As mentioned earlier, we can think of the hard disk as a large array of data blocks, and the MINIX file system will divide the hard disk into the following parts, as shown below:
Let’s explain these parts below:
-
Boot block: Occupies a block of data used for operating system startup, which we can ignore.
-
Super block: a file system occupies a data block and stores information about the file system. A MINIX file system uses the miniX_super_block object to store information about the file system. For example, the inode bitmap occupies several data blocks and the bitmap occupies several data blocks.
-
Inode bitmap: Blocks of data that describe which members of the inode table have been used. Each bit represents the usage of an inode.
-
Block bitmap: Blocks that describe which members of a block list have been used. Each bit represents the usage of a block.
-
Inode table: Contains several data blocks and consists of multiple minix2_inode objects.

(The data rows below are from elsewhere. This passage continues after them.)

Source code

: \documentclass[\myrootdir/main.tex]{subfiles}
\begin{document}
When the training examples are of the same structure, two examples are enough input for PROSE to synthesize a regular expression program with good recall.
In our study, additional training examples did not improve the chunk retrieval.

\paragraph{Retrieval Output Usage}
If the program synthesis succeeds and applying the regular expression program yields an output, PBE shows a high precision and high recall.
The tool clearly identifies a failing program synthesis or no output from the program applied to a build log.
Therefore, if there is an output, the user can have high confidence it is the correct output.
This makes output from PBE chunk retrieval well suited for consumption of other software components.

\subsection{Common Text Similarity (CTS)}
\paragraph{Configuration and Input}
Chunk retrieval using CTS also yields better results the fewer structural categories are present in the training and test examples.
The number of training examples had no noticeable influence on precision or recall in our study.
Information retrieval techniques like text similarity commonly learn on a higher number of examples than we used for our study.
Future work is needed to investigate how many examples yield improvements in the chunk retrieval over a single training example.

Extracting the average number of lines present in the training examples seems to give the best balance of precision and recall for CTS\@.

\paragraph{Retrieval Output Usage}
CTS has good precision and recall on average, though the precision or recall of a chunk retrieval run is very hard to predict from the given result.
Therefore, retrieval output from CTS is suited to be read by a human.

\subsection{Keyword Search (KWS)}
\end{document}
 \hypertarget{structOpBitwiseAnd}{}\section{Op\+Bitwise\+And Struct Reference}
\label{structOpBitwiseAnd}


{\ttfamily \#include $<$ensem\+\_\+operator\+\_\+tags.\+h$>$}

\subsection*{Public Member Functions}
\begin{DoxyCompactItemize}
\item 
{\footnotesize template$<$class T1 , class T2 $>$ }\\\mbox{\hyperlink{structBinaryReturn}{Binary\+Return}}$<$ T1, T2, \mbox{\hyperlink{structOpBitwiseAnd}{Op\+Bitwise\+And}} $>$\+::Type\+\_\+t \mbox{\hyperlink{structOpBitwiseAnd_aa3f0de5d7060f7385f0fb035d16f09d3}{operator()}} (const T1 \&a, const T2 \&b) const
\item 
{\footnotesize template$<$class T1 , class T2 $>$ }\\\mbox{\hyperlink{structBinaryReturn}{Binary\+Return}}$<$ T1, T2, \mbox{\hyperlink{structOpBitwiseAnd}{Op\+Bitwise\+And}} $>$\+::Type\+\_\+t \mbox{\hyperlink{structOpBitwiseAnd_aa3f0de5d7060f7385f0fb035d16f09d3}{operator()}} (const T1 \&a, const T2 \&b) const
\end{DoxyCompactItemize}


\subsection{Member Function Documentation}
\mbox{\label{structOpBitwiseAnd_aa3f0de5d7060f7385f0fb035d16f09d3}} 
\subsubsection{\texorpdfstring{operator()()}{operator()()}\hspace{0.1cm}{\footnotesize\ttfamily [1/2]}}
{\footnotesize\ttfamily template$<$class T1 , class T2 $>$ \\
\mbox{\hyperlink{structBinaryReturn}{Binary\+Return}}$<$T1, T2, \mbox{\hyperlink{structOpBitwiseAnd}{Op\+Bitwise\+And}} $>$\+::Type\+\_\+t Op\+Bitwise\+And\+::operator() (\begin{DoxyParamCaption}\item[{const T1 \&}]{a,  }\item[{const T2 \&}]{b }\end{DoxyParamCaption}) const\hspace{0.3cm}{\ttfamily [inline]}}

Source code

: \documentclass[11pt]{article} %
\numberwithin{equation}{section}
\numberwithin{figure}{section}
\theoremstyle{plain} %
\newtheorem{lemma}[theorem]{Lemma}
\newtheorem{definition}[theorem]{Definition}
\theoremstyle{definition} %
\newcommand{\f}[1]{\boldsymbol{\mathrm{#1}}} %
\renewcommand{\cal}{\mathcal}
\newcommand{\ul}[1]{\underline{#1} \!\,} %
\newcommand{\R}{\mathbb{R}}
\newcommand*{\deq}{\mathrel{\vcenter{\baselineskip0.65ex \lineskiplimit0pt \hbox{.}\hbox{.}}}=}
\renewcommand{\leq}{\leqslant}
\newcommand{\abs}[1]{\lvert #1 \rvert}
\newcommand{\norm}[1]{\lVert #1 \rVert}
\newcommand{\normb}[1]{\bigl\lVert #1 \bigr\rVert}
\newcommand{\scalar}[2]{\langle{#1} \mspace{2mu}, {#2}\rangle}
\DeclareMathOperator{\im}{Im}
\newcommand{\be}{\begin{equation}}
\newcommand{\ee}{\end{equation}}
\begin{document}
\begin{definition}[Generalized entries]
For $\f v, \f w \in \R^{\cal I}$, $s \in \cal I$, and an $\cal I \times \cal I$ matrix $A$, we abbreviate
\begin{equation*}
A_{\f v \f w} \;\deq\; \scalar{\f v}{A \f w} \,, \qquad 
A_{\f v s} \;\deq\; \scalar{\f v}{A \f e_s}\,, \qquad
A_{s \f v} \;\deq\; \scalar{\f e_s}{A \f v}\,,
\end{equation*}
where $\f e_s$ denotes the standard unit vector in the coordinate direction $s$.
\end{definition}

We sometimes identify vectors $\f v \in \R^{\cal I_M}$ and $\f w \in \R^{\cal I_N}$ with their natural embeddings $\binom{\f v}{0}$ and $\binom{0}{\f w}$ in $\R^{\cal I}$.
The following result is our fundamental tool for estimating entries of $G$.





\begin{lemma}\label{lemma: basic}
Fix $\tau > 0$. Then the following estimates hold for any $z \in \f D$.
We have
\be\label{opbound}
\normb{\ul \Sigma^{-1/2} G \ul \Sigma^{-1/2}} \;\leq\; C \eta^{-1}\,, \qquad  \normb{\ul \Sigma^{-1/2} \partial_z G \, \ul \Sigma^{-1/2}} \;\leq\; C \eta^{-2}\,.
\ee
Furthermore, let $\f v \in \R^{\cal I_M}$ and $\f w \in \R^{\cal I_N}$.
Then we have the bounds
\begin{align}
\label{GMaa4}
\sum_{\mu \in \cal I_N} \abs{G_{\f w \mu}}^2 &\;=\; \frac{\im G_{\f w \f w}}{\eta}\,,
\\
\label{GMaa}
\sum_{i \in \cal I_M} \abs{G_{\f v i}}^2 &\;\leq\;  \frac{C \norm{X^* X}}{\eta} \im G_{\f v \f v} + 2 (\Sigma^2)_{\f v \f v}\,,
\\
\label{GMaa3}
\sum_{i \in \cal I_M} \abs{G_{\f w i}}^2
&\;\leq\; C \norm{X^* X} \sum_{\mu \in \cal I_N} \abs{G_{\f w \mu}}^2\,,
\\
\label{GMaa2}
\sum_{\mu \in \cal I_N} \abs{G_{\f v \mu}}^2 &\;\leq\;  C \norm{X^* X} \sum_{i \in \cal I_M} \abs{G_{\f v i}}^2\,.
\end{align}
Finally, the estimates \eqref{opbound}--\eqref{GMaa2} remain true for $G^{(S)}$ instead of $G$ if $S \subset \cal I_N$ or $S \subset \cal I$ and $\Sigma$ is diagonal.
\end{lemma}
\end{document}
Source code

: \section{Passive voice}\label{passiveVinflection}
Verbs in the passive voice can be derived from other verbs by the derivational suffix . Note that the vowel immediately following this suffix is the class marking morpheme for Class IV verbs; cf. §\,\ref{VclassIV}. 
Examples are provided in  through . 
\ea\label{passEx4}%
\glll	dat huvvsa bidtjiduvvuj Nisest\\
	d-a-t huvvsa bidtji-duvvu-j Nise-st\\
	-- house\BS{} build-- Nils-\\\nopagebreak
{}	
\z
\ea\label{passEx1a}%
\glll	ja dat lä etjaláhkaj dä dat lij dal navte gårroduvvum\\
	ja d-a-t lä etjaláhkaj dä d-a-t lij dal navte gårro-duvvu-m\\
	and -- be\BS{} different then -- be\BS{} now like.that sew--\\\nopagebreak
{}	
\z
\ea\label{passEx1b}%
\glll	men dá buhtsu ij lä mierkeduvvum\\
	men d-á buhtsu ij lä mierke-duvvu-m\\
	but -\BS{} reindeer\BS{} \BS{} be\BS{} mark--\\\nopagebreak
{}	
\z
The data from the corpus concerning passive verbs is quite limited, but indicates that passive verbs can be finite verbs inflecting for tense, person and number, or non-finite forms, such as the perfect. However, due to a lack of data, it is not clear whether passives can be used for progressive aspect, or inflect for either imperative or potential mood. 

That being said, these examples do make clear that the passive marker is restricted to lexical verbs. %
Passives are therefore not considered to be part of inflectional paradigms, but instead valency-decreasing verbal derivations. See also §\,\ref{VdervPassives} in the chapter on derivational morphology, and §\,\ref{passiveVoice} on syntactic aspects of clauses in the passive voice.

Each minix2_inode object represents a file or directory.
-
Data block list: Occupies several data blocks for storing file data.
This is the format structure of the MINIX file system on the hard disk. Let’s first look at the information recorded by the super block, which is represented by the minix_super_block object and is defined as follows:
struct minix_super_block { __u16 s_ninodes; // the number of elements in the inode table __u16s_nzones; // The number of elements in the data block list (v1 version) __u16s_imap_blocks; // The number of bitmaps in the inode __u16s_zmap_blocks; __u16s_firstDatazone; // Start number of the first data block __u16s_log_zone_size; __u32 s_max_size; // Maximum file size __u16s_magic; // Magic number (used to identify the MINIX file system) __u16s_state; // File system state __u32s_zones; // The number of elements in the block list (version V2)};Copy the code
Minix_super_block The purpose of each field is explained in the comment, and we can learn about the MINIX file system from the minix_super_block object.
3. File reading process
Now that you know the structure of the MINIX file system, let’s look at the process of reading files from the MINIX file system.
For example, if we want to read the contents of the /home/file.txt file, how does the MINIX file system accurately find and read the contents of the file? Let’s describe this process in steps.
Step 1: Read the root directory
To read the /home/file.txt file, start at the root directory /. The MINIX file system convention is that the root directory uses the first element of the inode table for storage. The diagram below:
As shown in the figure above, the root directory is stored using the first element of the inode table, and then looks up the directory home from the list of files in the root directory. The inode index of the home directory is 5, indicating that the home directory is stored in the 5th element of the inode table.
Step 2: Read the home directory
Select * from home (inode = 5); select * from home (inode = 5);
As shown above, the inode index of file.txt from the list of files in the home directory is 9, so you can now get the corresponding inode node of file.txt by reading the ninth element of the inode table.
Step 3: Read the contents of file.txt
Now that we know the inode index of file. TXT, we can obtain the inode node of file. TXT by reading element 9 in the inode table. The contents of the file can then be read from the block of data pointed to by the i_zone field of the inode node, as shown below:
As shown in the figure above, after obtaining the inode node of file.txt by reading the ninth element of the inode table, the contents of the file can be read from the data block pointed to by the i_zone field of the inode node.
As an additional note, the inode bitmap and data block bitmap are used to quickly find which inode nodes and data blocks are not being used when creating files.
Four,
This article introduces how to design a file system through MINIX, a simple file system. Although there are many kinds of file systems in Linux system, the basic idea is how to effectively manage the data of the hard disk. So, understanding the design of the MINIX file system is very helpful in understanding other different file systems.